§ **Problem details**: When the records are reproduced, each one must match exactly, and no picture may be kept.

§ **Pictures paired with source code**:
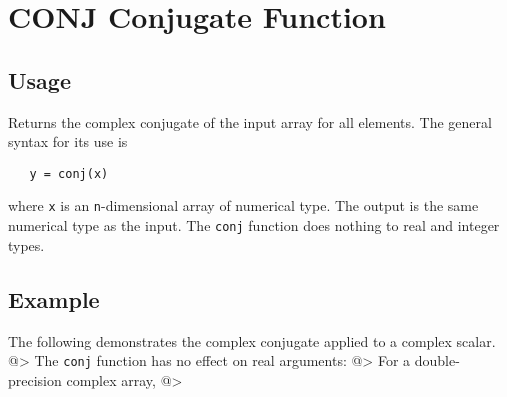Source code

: \section{CONJ Conjugate Function}

\subsection{Usage}

Returns the complex conjugate of the input array for all elements.  The 
general syntax for its use is
\begin{verbatim}
   y = conj(x)
\end{verbatim}
where \verb|x| is an \verb|n|-dimensional array of numerical type.  The output 
is the same numerical type as the input.  The \verb|conj| function does
nothing to real and integer types.
\subsection{Example}

The following demonstrates the complex conjugate applied to a complex scalar.
@>
The \verb|conj| function has no effect on real arguments:
@>
For a double-precision complex array,
@>
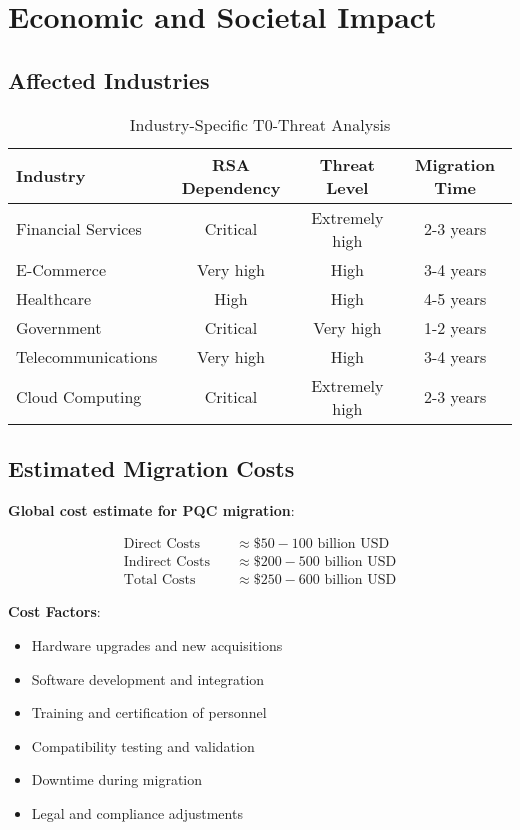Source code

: \documentclass[12pt,a4paper]{article}
\begin{document}
	\section{Economic and Societal Impact}
	
	\subsection{Affected Industries}
	
	\begin{table}[htbp]
		\centering
		\begin{tabular}{lccc}
			\toprule
			\textbf{Industry} & \textbf{RSA Dependency} & \textbf{Threat Level} & \textbf{Migration Time} \\
			\midrule
			\rowcolor{red!30} Financial Services & Critical & Extremely high & 2-3 years \\
			\rowcolor{red!20} E-Commerce & Very high & High & 3-4 years \\
			\rowcolor{orange!30} Healthcare & High & High & 4-5 years \\
			\rowcolor{orange!20} Government & Critical & Very high & 1-2 years \\
			\rowcolor{yellow!30} Telecommunications & Very high & High & 3-4 years \\
			\rowcolor{yellow!20} Cloud Computing & Critical & Extremely high & 2-3 years \\
			\bottomrule
		\end{tabular}
		\caption{Industry-Specific T0-Threat Analysis}
		\label{tab:industry_impact}
	\end{table}
	
	\subsection{Estimated Migration Costs}
	
	\textbf{Global cost estimate for PQC migration}:
	
	\begin{align}
		\text{Direct Costs} \quad &\approx \$50-100 \text{ billion USD} \\
		\text{Indirect Costs} \quad &\approx \$200-500 \text{ billion USD} \\
		\text{Total Costs} \quad &\approx \$250-600 \text{ billion USD}
	\end{align}
	
	\textbf{Cost Factors}:
	\begin{itemize}
		\item Hardware upgrades and new acquisitions
		\item Software development and integration
		\item Training and certification of personnel
		\item Compatibility testing and validation
		\item Downtime during migration
		\item Legal and compliance adjustments
	\end{itemize}
	
\end{document}
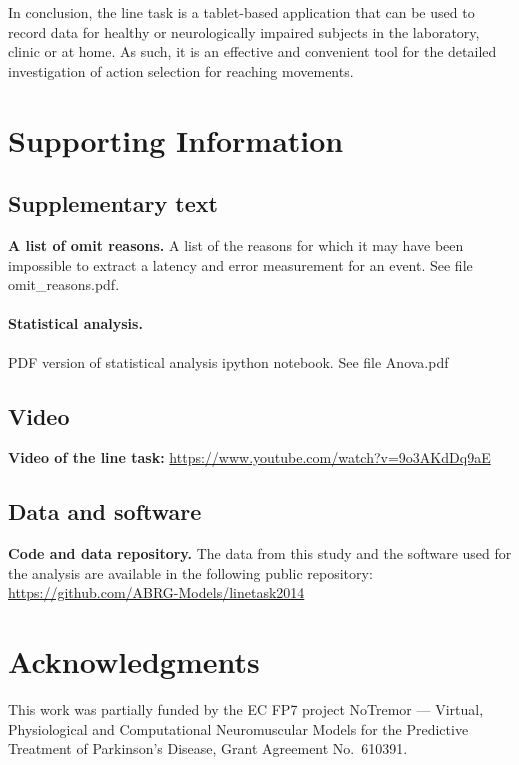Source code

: \documentclass[10pt,letterpaper]{article}
\begin{document}
In conclusion, the line task is a tablet-based application that can be
used to record data for healthy or neurologically impaired subjects in
the laboratory, clinic or at home. As such, it is an effective and
convenient tool for the detailed investigation of action selection for
reaching movements.

\section*{Supporting Information}

\subsection*{Supplementary text}

\label{linetask_omitreasons}
{\bf A list of omit reasons.} A list of the reasons for which it may
have been impossible to extract a latency and error measurement for an
event. See file omit\_reasons.pdf.

\label{linetask_anova}
\paragraph{Statistical analysis.} PDF version of statistical analysis
ipython notebook. See file Anova.pdf

\subsection*{Video}

\label{linetaskvid}
{\bf Video of the line task:} \url{https://www.youtube.com/watch?v=9o3AKdDq9aE}

\subsection*{Data and software}

\label{linetaskrepo}
{\bf Code and data repository.} The data from this study and the
software used for the analysis are available in the following public
repository: \url{https://github.com/ABRG-Models/linetask2014}

\section*{Acknowledgments}

This work was partially funded by the EC FP7 project NoTremor ---
Virtual, Physiological and Computational Neuromuscular Models for the
Predictive Treatment of Parkinson's Disease, Grant Agreement
No.~610391.
\end{document}
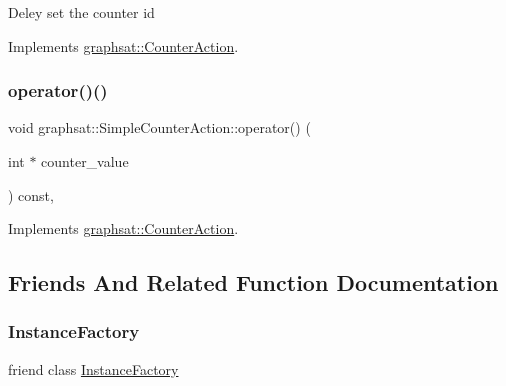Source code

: Deley set the counter id 

Implements \mbox{\hyperlink{classgraphsat_1_1_counter_action_a09e8a5779f0ae70ea07e8974d93edf2e}{graphsat\+::\+Counter\+Action}}.

\mbox{\label{classgraphsat_1_1_simple_counter_action_abe1adcfe43f50662da5daddf59b94bb0}} 
\subsubsection{\texorpdfstring{operator()()}{operator()()}}
{\footnotesize\ttfamily void graphsat\+::\+Simple\+Counter\+Action\+::operator() (\begin{DoxyParamCaption}\item[{int $\ast$}]{counter\+\_\+value }\end{DoxyParamCaption}) const\hspace{0.3cm}{\ttfamily [inline]}, {\ttfamily [virtual]}}



Implements \mbox{\hyperlink{classgraphsat_1_1_counter_action_ac21660dc667a4abca69fdda313c6708c}{graphsat\+::\+Counter\+Action}}.



\subsection{Friends And Related Function Documentation}
\mbox{\label{classgraphsat_1_1_simple_counter_action_ad4b3c25c041701ae56dc1e78df779d2f}} 
\subsubsection{\texorpdfstring{InstanceFactory}{InstanceFactory}}
{\footnotesize\ttfamily friend class \mbox{\hyperlink{classgraphsat_1_1_instance_factory}{Instance\+Factory}}\hspace{0.3cm}{\ttfamily [friend]}}



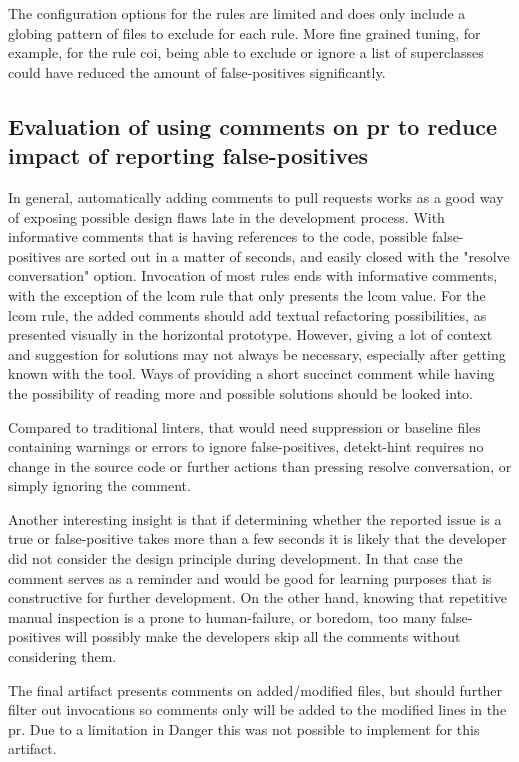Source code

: \documentclass{report}
\begin{document}
The configuration options for the rules are limited and does only include a globing pattern of files to exclude for each rule. More fine grained tuning, for example, for the rule \gls{coi}, being able to exclude or ignore a list of superclasses could have reduced the amount of false-positives significantly.  


\subsection*{Evaluation of using comments on \gls{pr} to reduce impact of reporting false-positives}
\label{evaluation-comments}
In general, automatically adding comments to pull requests works as a good way of exposing possible design flaws late in the development process. With informative comments that is having references to the code, possible false-positives are sorted out in a matter of seconds, and easily closed with the "resolve conversation" option. Invocation of most rules ends with informative comments, with the exception of the \gls{lcom} rule that only presents the \gls{lcom} value. For the \gls{lcom} rule, the added comments should add textual refactoring possibilities, as presented visually in the horizontal prototype. However, giving a lot of context and suggestion for solutions may not always be necessary, especially after getting known with the tool. Ways of providing a short succinct comment while having the possibility of reading more and possible solutions should be looked into.

Compared to traditional linters, that would need suppression or baseline files containing warnings or errors to ignore false-positives, detekt-hint requires no change in the source code or further actions than pressing resolve conversation, or simply ignoring the comment.  

Another interesting insight is that if determining whether the reported issue is a true or false-positive takes more than a few seconds it is likely that the developer did not consider the design principle during development. In that case the comment serves as a reminder and would be good for learning purposes that is constructive for further development. On the other hand, knowing that repetitive manual inspection is a prone to human-failure, or boredom, too many false-positives will possibly make the developers skip all the comments without considering them. 

The final artifact presents comments on added/modified files, but should further filter out invocations so comments only will be added to the modified lines in the \gls{pr}. Due to a limitation in Danger this was not possible to implement for this artifact.
\end{document}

§ **Exercise solution**:
Source code

: \section{CONJ Conjugate Function}

\subsection{Usage}

Returns the complex conjugate of the input array for all elements.  The 
general syntax for its use is
\begin{verbatim}
   y = conj(x)
\end{verbatim}
where \verb|x| is an \verb|n|-dimensional array of numerical type.  The output 
is the same numerical type as the input.  The \verb|conj| function does
nothing to real and integer types.
\subsection{Example}

The following demonstrates the complex conjugate applied to a complex scalar.
@>
The \verb|conj| function has no effect on real arguments:
@>
For a double-precision complex array,
@>
Source code

: \documentclass[12pt,a4paper]{article}
\begin{document}
	\section{Economic and Societal Impact}
	
	\subsection{Affected Industries}
	
	\begin{table}[htbp]
		\centering
		\begin{tabular}{lccc}
			\toprule
			\textbf{Industry} & \textbf{RSA Dependency} & \textbf{Threat Level} & \textbf{Migration Time} \\
			\midrule
			\rowcolor{red!30} Financial Services & Critical & Extremely high & 2-3 years \\
			\rowcolor{red!20} E-Commerce & Very high & High & 3-4 years \\
			\rowcolor{orange!30} Healthcare & High & High & 4-5 years \\
			\rowcolor{orange!20} Government & Critical & Very high & 1-2 years \\
			\rowcolor{yellow!30} Telecommunications & Very high & High & 3-4 years \\
			\rowcolor{yellow!20} Cloud Computing & Critical & Extremely high & 2-3 years \\
			\bottomrule
		\end{tabular}
		\caption{Industry-Specific T0-Threat Analysis}
		\label{tab:industry_impact}
	\end{table}
	
	\subsection{Estimated Migration Costs}
	
	\textbf{Global cost estimate for PQC migration}:
	
	\begin{align}
		\text{Direct Costs} \quad &\approx \$50-100 \text{ billion USD} \\
		\text{Indirect Costs} \quad &\approx \$200-500 \text{ billion USD} \\
		\text{Total Costs} \quad &\approx \$250-600 \text{ billion USD}
	\end{align}
	
	\textbf{Cost Factors}:
	\begin{itemize}
		\item Hardware upgrades and new acquisitions
		\item Software development and integration
		\item Training and certification of personnel
		\item Compatibility testing and validation
		\item Downtime during migration
		\item Legal and compliance adjustments
	\end{itemize}
	
\end{document}
Source code

: \documentclass[10pt,letterpaper]{article}
\begin{document}
In conclusion, the line task is a tablet-based application that can be
used to record data for healthy or neurologically impaired subjects in
the laboratory, clinic or at home. As such, it is an effective and
convenient tool for the detailed investigation of action selection for
reaching movements.

\section*{Supporting Information}

\subsection*{Supplementary text}

\label{linetask_omitreasons}
{\bf A list of omit reasons.} A list of the reasons for which it may
have been impossible to extract a latency and error measurement for an
event. See file omit\_reasons.pdf.

\label{linetask_anova}
\paragraph{Statistical analysis.} PDF version of statistical analysis
ipython notebook. See file Anova.pdf

\subsection*{Video}

\label{linetaskvid}
{\bf Video of the line task:} \url{https://www.youtube.com/watch?v=9o3AKdDq9aE}

\subsection*{Data and software}

\label{linetaskrepo}
{\bf Code and data repository.} The data from this study and the
software used for the analysis are available in the following public
repository: \url{https://github.com/ABRG-Models/linetask2014}

\section*{Acknowledgments}

This work was partially funded by the EC FP7 project NoTremor ---
Virtual, Physiological and Computational Neuromuscular Models for the
Predictive Treatment of Parkinson's Disease, Grant Agreement
No.~610391.
\end{document}
Source code

: Deley set the counter id 

Implements \mbox{\hyperlink{classgraphsat_1_1_counter_action_a09e8a5779f0ae70ea07e8974d93edf2e}{graphsat\+::\+Counter\+Action}}.

\mbox{\label{classgraphsat_1_1_simple_counter_action_abe1adcfe43f50662da5daddf59b94bb0}} 
\subsubsection{\texorpdfstring{operator()()}{operator()()}}
{\footnotesize\ttfamily void graphsat\+::\+Simple\+Counter\+Action\+::operator() (\begin{DoxyParamCaption}\item[{int $\ast$}]{counter\+\_\+value }\end{DoxyParamCaption}) const\hspace{0.3cm}{\ttfamily [inline]}, {\ttfamily [virtual]}}



Implements \mbox{\hyperlink{classgraphsat_1_1_counter_action_ac21660dc667a4abca69fdda313c6708c}{graphsat\+::\+Counter\+Action}}.



\subsection{Friends And Related Function Documentation}
\mbox{\label{classgraphsat_1_1_simple_counter_action_ad4b3c25c041701ae56dc1e78df779d2f}} 
\subsubsection{\texorpdfstring{InstanceFactory}{InstanceFactory}}
{\footnotesize\ttfamily friend class \mbox{\hyperlink{classgraphsat_1_1_instance_factory}{Instance\+Factory}}\hspace{0.3cm}{\ttfamily [friend]}}



Source code

: \documentclass{report}
\begin{document}
The configuration options for the rules are limited and does only include a globing pattern of files to exclude for each rule. More fine grained tuning, for example, for the rule \gls{coi}, being able to exclude or ignore a list of superclasses could have reduced the amount of false-positives significantly.  


\subsection*{Evaluation of using comments on \gls{pr} to reduce impact of reporting false-positives}
\label{evaluation-comments}
In general, automatically adding comments to pull requests works as a good way of exposing possible design flaws late in the development process. With informative comments that is having references to the code, possible false-positives are sorted out in a matter of seconds, and easily closed with the "resolve conversation" option. Invocation of most rules ends with informative comments, with the exception of the \gls{lcom} rule that only presents the \gls{lcom} value. For the \gls{lcom} rule, the added comments should add textual refactoring possibilities, as presented visually in the horizontal prototype. However, giving a lot of context and suggestion for solutions may not always be necessary, especially after getting known with the tool. Ways of providing a short succinct comment while having the possibility of reading more and possible solutions should be looked into.

Compared to traditional linters, that would need suppression or baseline files containing warnings or errors to ignore false-positives, detekt-hint requires no change in the source code or further actions than pressing resolve conversation, or simply ignoring the comment.  

Another interesting insight is that if determining whether the reported issue is a true or false-positive takes more than a few seconds it is likely that the developer did not consider the design principle during development. In that case the comment serves as a reminder and would be good for learning purposes that is constructive for further development. On the other hand, knowing that repetitive manual inspection is a prone to human-failure, or boredom, too many false-positives will possibly make the developers skip all the comments without considering them. 

The final artifact presents comments on added/modified files, but should further filter out invocations so comments only will be added to the modified lines in the \gls{pr}. Due to a limitation in Danger this was not possible to implement for this artifact.
\end{document}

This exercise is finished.